I am not sure why this is happening, but I have a large Postgres database I'm importing from Amazon RDS. I have set the statement => "SELECT * from mytable"
and jdbc_paging_enabled => true
and jdbc_page_size => 10000
.
The weird issue is that when I run Logstash with this config, it takes a LONG time to do anything. I can see it connects to the database, then it hangs for about 20 minutes, and then it begins to import. If I tail /var/log/logstash/logstash-plain.log
while it hangs it shows this:
[2017-12-14T16:48:10,396][INFO ][logstash.pipeline ] Pipeline started {"pipeline.id"=>"main"}
[2017-12-14T16:48:10,421][INFO ][logstash.agent ] Pipelines running {:count=>1, :pipelines=>["main"]}
[2017-12-14T16:48:15,897][INFO ][logstash.inputs.jdbc ] (0.013302s) SELECT version()

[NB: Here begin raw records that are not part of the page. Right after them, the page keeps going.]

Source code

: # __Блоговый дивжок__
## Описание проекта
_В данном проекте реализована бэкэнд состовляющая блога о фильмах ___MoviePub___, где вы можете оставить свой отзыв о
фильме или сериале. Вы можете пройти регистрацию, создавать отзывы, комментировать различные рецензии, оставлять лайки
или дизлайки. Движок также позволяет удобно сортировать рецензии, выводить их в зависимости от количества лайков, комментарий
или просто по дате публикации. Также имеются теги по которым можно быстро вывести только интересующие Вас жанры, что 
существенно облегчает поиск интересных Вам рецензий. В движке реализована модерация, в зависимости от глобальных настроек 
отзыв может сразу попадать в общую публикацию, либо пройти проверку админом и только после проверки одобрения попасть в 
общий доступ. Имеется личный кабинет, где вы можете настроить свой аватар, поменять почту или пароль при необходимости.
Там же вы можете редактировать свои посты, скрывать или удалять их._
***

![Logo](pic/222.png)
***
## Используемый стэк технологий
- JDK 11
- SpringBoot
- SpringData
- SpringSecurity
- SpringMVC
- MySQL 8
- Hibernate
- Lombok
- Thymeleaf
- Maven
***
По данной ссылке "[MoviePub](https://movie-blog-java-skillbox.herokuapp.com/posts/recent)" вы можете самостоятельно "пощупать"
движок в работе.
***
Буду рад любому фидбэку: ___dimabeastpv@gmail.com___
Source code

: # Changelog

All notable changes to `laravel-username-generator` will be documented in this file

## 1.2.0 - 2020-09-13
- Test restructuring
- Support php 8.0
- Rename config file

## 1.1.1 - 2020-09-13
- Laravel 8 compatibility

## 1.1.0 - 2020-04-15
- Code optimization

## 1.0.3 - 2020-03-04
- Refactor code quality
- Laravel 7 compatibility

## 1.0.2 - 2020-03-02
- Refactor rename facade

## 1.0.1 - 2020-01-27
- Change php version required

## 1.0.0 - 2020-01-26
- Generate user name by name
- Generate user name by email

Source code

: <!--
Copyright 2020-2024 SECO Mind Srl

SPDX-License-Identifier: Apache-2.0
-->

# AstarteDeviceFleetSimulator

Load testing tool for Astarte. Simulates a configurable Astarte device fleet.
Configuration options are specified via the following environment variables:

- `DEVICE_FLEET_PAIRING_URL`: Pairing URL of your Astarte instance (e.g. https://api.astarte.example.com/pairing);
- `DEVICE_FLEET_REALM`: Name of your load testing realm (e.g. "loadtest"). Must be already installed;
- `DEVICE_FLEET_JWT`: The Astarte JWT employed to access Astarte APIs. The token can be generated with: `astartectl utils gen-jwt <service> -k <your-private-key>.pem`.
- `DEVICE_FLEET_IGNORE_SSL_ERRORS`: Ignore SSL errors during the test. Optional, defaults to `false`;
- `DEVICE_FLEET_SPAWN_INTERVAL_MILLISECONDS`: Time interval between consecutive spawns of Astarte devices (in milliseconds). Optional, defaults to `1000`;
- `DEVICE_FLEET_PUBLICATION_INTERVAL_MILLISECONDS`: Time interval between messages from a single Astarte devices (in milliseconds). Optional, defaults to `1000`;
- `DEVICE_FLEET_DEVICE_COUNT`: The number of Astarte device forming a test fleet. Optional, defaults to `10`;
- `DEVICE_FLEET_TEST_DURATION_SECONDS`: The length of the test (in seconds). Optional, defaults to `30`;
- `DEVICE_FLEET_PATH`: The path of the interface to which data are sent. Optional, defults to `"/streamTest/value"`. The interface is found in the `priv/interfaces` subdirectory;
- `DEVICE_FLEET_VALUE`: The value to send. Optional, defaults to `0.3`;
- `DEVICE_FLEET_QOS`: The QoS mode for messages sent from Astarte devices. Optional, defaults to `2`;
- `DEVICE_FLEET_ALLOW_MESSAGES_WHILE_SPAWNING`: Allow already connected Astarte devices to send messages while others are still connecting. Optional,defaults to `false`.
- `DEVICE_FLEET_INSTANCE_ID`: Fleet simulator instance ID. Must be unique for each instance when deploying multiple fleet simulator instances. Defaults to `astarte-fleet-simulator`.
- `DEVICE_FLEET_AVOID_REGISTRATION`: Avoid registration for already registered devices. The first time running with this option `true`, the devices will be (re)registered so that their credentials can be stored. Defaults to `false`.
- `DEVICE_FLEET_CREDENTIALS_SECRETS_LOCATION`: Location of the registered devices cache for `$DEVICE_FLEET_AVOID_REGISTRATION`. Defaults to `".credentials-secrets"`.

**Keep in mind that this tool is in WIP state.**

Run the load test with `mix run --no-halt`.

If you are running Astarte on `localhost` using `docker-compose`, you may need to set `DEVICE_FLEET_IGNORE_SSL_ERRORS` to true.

The odd thing is, if I comment out jdbc_paging_enabled => true
and jdbc_page_size => 10000
and set statement => "SELECT * from mytable LIMIT 500"
it runs instantly without any issues. Almost any limit I set in the statement itself will make it run instantly.
Can someone weigh in what is causing this? I thought jdbc_paging_enabled
was equivalent to setting LIMIT 100000
. If that's true, why would the two produce two very different results?